What's more, for U.S. members it is a tax-deductible gift. The reason given is that the Olympics is now big business, and that this is the organization that owns and directs the Games. To outsiders, it may seem that there is only joy for members who meet in world-famous watering spots: Baden-Baden, Lausanne, Monte Carlo. True to a degree, but the Olympics is recognized as a "super-national" institution, and the discussions held at these meetings are frequently of considerable political as well as sports importance. Even the taxing authorities are respectful of those proceedings.
As a result, meetings and travel for members are high on the expense-account list, and virtually nothing is spared to make life pleasant. Examples:
WHEN the IOC executive board traveled from Lausanne to Paris on the famed French TGV (tres grande vitesse) train for the 90th anniversary ceremonies of the founding of the IOC, they boarded a special car in which they were served a sumptuous meal during this gem of a junket. Upon their arrival in Paris they were whisked by limousine to the luxurious Plaza-Athenee, which-experienced travelers concede--is one of Paris' finest hotels. They were enscounced in individual suites that would make Prince Charlie swoon. A banquet that evening took place at yet another choice Parisian hotel, the Crillon, concluding a day's schedule generally reserved for royalty and celebrities of superstar status. Other banquets, parties and gifts from the French Olympic Committee and those hoping to secure a future Olympics for Paris marked the ensuing two days.
ALMOST without fail each member attending a meeting was given his or her own car and driver for the duration of the stay. On one occasion in Zurich, when IOC President Juan Antonio Samaranch of Spain was called away unexpectedly, it was suggested that the vice president, Louis Guirandou-N'Diaye, might double up with other officials in a single limousine. Guirandou-N'Diaye was aghast. He fumed to his hosts that he would boycott the meeting unless he was given the same car and driver that Samaranch was assigned. Both, not surprisingly, were provided.
NOT only are expensive gifts often presented by host cities and others, but also luxury items are sometimes offered at ridiculously low prices. During the Moscow Games, for example, fine mink stoles could be purchased in the IOC hotel (it was out of bounds to most others) for a mere $400, and caviar sold for $10 a pound.
BANQUETS and private parties in the best restaurants mark virtually all IOC meetings. The closing-night buffet--to which all participants, including the press, are invited--generally features virtually every specialty for which the host country is famous, as well as international delicacies flown in from the far corners of the world. Scattered about the room--in an effort to afford easy access and avoid lines--are multiple buffet tables. Pity the poor Los Angeles Matron who in 1982 put together a party with but one buffet table. Due to the resulting long lines she was banished by the IOC and told that she'd never again be permitted to arrange a blowout for members.
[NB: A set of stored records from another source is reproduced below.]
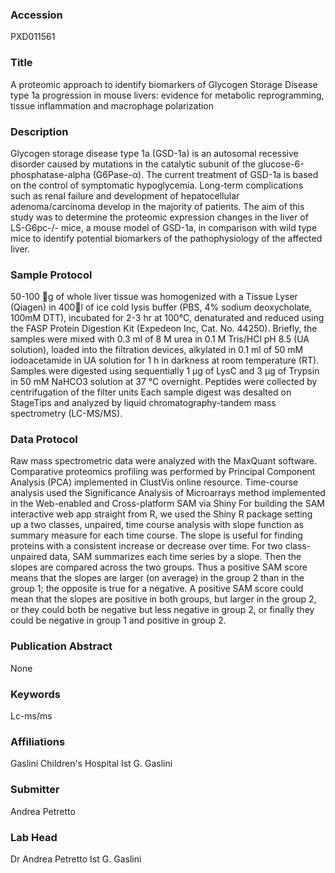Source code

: ### Accession
PXD011561

### Title
A proteomic approach to identify biomarkers of Glycogen Storage Disease type 1a progression in mouse livers: evidence for metabolic reprogramming, tissue inflammation and macrophage polarization

### Description
Glycogen storage disease type 1a (GSD-1a) is an autosomal recessive disorder caused by mutations in the catalytic subunit of the glucose-6-phosphatase-alpha (G6Pase-α). The current treatment of GSD-1a is based on the control of symptomatic hypoglycemia.   Long-term complications such as renal failure and development of hepatocellular adenoma/carcinoma develop in the majority of patients.   The aim of this study was to determine the proteomic expression changes in the liver of LS-G6pc-/- mice, a mouse model of GSD-1a, in comparison with wild type mice to identify potential biomarkers of the pathophysiology of the affected liver.

### Sample Protocol
50-100 g of whole liver tissue was homogenized with a Tissue Lyser (Qiagen) in 400l of ice cold lysis buffer (PBS, 4% sodium deoxycholate, 100mM DTT),   incubated for 2-3 hr at 100°C, denaturated and reduced using the FASP Protein Digestion Kit (Expedeon Inc, Cat. No. 44250). Briefly, the samples were mixed with 0.3 ml of 8 M urea in 0.1 M Tris/HCl pH 8.5 (UA solution), loaded into the filtration devices, alkylated in 0.1 ml of 50 mM iodoacetamide in UA solution for 1 h in darkness at room temperature (RT). Samples were digested using sequentially 1 µg of LysC and 3 µg of Trypsin in 50 mM NaHCO3 solution at 37 °C overnight. Peptides were collected by centrifugation of the filter units  Each sample digest was desalted on StageTips and analyzed by liquid chromatography-tandem mass spectrometry (LC-MS/MS).

### Data Protocol
Raw mass spectrometric data were analyzed with the MaxQuant software. Comparative proteomics profiling was performed by Principal Component Analysis (PCA) implemented in ClustVis online resource. Time-course analysis used the Significance Analysis of Microarrays method  implemented in the Web-enabled and Cross-platform SAM via Shiny For building the SAM interactive web app straight from R, we used the Shiny R package setting up a two classes, unpaired, time course analysis with slope function as summary measure for each time course.  The slope is useful for finding proteins with a consistent increase or decrease over time.  For two class-unpaired data, SAM summarizes each time series by a slope. Then the slopes are compared across the two groups. Thus a positive SAM score means that the slopes are larger (on average) in the group 2 than in the group 1; the opposite is true for a negative. A positive SAM score could mean that the slopes are positive in both groups, but larger in the group 2, or they could both be negative but less negative in group 2, or finally they could be negative in group 1 and positive in group 2.

### Publication Abstract
None

### Keywords
Lc-ms/ms

### Affiliations
Gaslini Children's Hospital
Ist G. Gaslini

### Submitter
Andrea Petretto

### Lab Head
Dr Andrea Petretto
Ist G. Gaslini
FRENCH Champagne and other fine wines and liquors flow copiously at these functions. And when occasional meetings are held in Third World countries, where public-health standards may be suspect, even the water is imported. When the IOC met in New Delhi a few years ago, enough Vichy and Evian was jetted from Europe so that even local bottled water could be avoided for the entire 10 days.
The Los Angeles Olympic Organizing Committee--known for holding back on expenses--felt constrained to cast restraint to the wind and blow its budget on banquets costing in excess of $100 a plate.